▶ [Dataset entries]

%%

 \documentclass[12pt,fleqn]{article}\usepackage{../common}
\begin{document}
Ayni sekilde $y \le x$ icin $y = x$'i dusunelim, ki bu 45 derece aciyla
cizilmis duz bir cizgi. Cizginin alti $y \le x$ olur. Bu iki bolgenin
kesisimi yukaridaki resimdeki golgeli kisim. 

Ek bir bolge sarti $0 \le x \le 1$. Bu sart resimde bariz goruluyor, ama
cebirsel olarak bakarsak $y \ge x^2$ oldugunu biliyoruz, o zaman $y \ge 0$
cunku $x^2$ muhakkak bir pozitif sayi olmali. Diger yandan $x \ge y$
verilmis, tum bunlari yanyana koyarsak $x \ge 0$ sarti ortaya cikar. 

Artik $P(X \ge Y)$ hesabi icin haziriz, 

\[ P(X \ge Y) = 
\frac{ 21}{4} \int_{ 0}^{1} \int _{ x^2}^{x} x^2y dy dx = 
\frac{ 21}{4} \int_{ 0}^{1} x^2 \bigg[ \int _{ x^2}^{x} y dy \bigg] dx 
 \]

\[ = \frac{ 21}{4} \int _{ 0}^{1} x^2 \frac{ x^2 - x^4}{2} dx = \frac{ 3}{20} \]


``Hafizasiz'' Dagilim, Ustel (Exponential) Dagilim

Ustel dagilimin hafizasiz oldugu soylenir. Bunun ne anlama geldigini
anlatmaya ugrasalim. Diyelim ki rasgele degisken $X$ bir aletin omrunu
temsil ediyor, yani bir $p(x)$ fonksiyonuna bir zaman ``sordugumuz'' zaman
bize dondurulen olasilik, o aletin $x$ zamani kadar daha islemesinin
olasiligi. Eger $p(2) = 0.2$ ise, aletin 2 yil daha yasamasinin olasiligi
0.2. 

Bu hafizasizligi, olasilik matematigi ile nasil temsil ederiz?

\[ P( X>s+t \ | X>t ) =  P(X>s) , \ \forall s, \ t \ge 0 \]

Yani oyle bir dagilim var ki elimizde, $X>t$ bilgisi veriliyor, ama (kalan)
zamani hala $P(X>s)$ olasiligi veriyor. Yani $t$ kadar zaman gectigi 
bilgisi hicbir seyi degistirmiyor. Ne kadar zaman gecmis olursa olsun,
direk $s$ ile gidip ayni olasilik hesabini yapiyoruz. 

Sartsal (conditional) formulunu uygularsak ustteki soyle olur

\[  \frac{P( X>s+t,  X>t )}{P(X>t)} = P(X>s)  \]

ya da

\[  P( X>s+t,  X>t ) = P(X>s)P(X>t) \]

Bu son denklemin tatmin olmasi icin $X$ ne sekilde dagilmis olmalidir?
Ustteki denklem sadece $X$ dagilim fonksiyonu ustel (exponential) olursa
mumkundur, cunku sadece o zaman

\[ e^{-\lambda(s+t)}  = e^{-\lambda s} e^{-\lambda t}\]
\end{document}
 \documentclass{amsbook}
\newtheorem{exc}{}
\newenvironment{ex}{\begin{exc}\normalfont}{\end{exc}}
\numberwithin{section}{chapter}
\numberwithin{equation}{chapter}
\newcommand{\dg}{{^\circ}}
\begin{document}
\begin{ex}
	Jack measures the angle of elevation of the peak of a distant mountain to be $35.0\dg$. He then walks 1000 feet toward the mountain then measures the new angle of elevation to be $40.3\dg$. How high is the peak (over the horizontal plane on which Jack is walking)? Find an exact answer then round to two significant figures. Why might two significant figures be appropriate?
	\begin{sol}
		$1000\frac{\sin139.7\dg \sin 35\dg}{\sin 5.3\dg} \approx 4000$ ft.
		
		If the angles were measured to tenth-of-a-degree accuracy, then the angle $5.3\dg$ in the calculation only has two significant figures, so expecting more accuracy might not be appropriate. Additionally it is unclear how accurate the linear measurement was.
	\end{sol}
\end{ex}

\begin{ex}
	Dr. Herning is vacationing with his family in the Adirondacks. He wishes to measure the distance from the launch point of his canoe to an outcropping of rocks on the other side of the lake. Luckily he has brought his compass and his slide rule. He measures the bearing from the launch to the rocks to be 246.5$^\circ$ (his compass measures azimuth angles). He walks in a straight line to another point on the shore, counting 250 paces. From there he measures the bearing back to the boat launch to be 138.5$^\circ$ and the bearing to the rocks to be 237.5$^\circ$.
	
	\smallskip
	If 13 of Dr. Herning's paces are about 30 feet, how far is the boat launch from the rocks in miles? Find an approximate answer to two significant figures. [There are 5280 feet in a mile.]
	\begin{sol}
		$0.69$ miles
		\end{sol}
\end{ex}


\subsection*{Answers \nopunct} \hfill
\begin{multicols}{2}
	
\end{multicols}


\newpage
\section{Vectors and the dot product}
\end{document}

%%

▶ [Problem] A complete answer lists each line of the data that holds the word "rocks".

▶ [Solution for this exercise]
	Dr. Herning is vacationing with his family in the Adirondacks. He wishes to measure the distance from the launch point of his canoe to an outcropping of rocks on the other side of the lake. Luckily he has brought his compass and his slide rule. He measures the bearing from the launch to the rocks to be 246.5$^\circ$ (his compass measures azimuth angles). He walks in a straight line to another point on the shore, counting 250 paces. From there he measures the bearing back to the boat launch to be 138.5$^\circ$ and the bearing to the rocks to be 237.5$^\circ$.
	If 13 of Dr. Herning's paces are about 30 feet, how far is the boat launch from the rocks in miles? Find an approximate answer to two significant figures. [There are 5280 feet in a mile.]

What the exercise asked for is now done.